* **Assignment**
If a line in the entries below holds the string "requirements", copy it.

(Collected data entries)
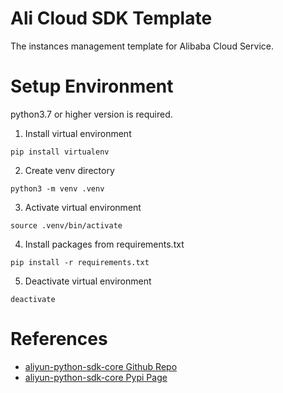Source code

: # Ali Cloud SDK Template
The instances management template for Alibaba Cloud Service.

# Setup Environment
python3.7 or higher version is required.

1. Install virtual environment
```
pip install virtualenv
```

2. Create venv directory
```
python3 -m venv .venv
```

3. Activate virtual environment
```
source .venv/bin/activate
```

4. Install packages from requirements.txt
```
pip install -r requirements.txt
```

5. Deactivate virtual environment
```
deactivate
```

# References

* [aliyun-python-sdk-core Github Repo](https://github.com/aliyun/aliyun-openapi-python-sdk/tree/master/aliyun-python-sdk-core)
* [aliyun-python-sdk-core Pypi Page](https://pypi.org/project/aliyun-python-sdk-core-v3/)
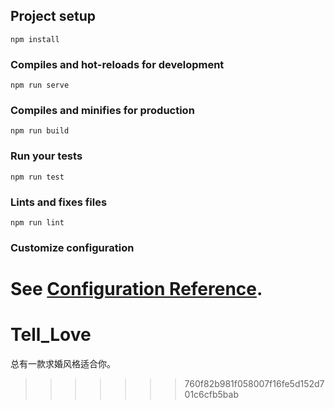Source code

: ## Project setup
```
npm install
```

### Compiles and hot-reloads for development
```
npm run serve
```

### Compiles and minifies for production
```
npm run build
```

### Run your tests
```
npm run test
```

### Lints and fixes files
```
npm run lint
```

### Customize configuration
See [Configuration Reference](https://cli.vuejs.org/config/).
=======
# Tell_Love
总有一款求婚风格适合你。
>>>>>>> 760f82b981f058007f16fe5d152d701c6cfb5bab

* **Problem solution**
4. Install packages from requirements.txt
pip install -r requirements.txt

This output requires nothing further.